One possible explanation is a 20ms CPU busy loop in one of your timers. That is not blocking in the sense FreeRTOS uses the term though.

No, I’m referring to the proper xTimers.

Sorry, your explanations are unclear. Can you share some code and point out your problem?

Several months ago I looked at all the context switches on an oscilloscope, just because I wanted to make sure that the task executions made sense. At the time, I did not experience any issues and all my timer callbacks were executing very little code (less that 1 ms). I seem to remember that I thought to myself “oh how strange, the timer task gets switched in and out at every timer tick”. I’m working from home today and don’t have access to the development board I used so I can’t verify whether I remember correctly or not.

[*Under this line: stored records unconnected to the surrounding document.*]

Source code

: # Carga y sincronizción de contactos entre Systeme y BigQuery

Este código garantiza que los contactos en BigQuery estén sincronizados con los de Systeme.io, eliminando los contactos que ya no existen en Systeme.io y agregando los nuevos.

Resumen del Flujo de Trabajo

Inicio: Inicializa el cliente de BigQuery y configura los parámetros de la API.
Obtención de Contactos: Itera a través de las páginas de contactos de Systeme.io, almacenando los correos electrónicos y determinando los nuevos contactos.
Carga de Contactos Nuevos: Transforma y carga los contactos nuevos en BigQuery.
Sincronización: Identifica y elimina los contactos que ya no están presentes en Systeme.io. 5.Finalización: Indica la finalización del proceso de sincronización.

Fast forward to today and I was informed of an issue in a completely different product. A function seems to block forever at a call to xEventGroupWaitBits every once in a while. However, we can see very clearly that an interrupt routine (not related to the timer task) calls xEventGroupSetBitsFromISR so it’s very mysterious that xEventGroupWaitBits keeps blocking. My colleague noticed that this issue would only occur when calling the particular function from the timer task so he moved the function call to a different task and he thought the problem was solved. However, this did not make any sense to me and I wanted to double-check that it’s not dangerous (although not recommended) to block the timer task for about 20 ms. The mysterious issue about xEventGroupWaitBits blocking forever occasionally even though xEventGroupSetBitsFromISR is called is something I will probably start a new thread about asking for debugging help.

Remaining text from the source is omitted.